[Start of section]

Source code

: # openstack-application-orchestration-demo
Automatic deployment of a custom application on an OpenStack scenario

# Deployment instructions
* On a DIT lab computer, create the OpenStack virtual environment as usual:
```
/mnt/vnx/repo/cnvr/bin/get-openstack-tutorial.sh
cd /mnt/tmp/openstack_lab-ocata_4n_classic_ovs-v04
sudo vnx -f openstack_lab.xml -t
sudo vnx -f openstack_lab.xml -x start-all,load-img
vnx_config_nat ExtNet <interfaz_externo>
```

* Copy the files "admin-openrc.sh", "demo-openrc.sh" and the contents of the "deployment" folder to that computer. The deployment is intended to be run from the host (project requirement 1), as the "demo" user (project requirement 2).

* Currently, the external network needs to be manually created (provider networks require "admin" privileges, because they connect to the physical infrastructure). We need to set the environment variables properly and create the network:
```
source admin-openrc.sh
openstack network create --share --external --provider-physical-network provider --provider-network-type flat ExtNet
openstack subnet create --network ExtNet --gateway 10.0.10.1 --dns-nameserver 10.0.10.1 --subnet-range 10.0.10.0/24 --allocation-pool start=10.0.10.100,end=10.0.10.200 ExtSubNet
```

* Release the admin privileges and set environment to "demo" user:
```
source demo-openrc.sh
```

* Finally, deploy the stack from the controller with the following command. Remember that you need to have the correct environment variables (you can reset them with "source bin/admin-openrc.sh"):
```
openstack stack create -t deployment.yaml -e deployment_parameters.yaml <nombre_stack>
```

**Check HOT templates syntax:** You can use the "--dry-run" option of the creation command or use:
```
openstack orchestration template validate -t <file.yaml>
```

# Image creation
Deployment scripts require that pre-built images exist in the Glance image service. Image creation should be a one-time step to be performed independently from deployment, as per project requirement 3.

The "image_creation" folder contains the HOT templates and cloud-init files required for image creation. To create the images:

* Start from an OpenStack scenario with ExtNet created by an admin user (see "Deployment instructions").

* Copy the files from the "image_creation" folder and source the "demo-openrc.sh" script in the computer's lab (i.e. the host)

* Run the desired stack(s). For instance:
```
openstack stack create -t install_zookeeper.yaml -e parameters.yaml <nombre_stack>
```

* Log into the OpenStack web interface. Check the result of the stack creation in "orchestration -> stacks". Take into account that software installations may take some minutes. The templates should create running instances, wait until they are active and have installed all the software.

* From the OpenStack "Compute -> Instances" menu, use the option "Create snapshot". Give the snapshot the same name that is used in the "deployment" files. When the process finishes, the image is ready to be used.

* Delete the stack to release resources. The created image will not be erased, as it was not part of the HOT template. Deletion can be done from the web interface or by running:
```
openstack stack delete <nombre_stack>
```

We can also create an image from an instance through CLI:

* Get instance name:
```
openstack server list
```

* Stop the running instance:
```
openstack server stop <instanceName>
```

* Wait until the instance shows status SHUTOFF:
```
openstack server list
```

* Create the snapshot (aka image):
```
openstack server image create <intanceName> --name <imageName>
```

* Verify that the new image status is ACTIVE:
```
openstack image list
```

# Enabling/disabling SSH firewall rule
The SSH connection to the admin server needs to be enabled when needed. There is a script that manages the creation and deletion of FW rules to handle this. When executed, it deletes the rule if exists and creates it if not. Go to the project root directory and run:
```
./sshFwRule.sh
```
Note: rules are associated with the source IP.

[End of section]

What you will do -> Across the listing above, find all lines where the word "computer" is present and copy them.

Your response ->
* On a DIT lab computer, create the OpenStack virtual environment as usual:
* Copy the files "admin-openrc.sh", "demo-openrc.sh" and the contents of the "deployment" folder to that computer. The deployment is intended to be run from the host (project requirement 1), as the "demo" user (project requirement 2).
* Copy the files from the "image_creation" folder and source the "demo-openrc.sh" script in the computer's lab (i.e. the host)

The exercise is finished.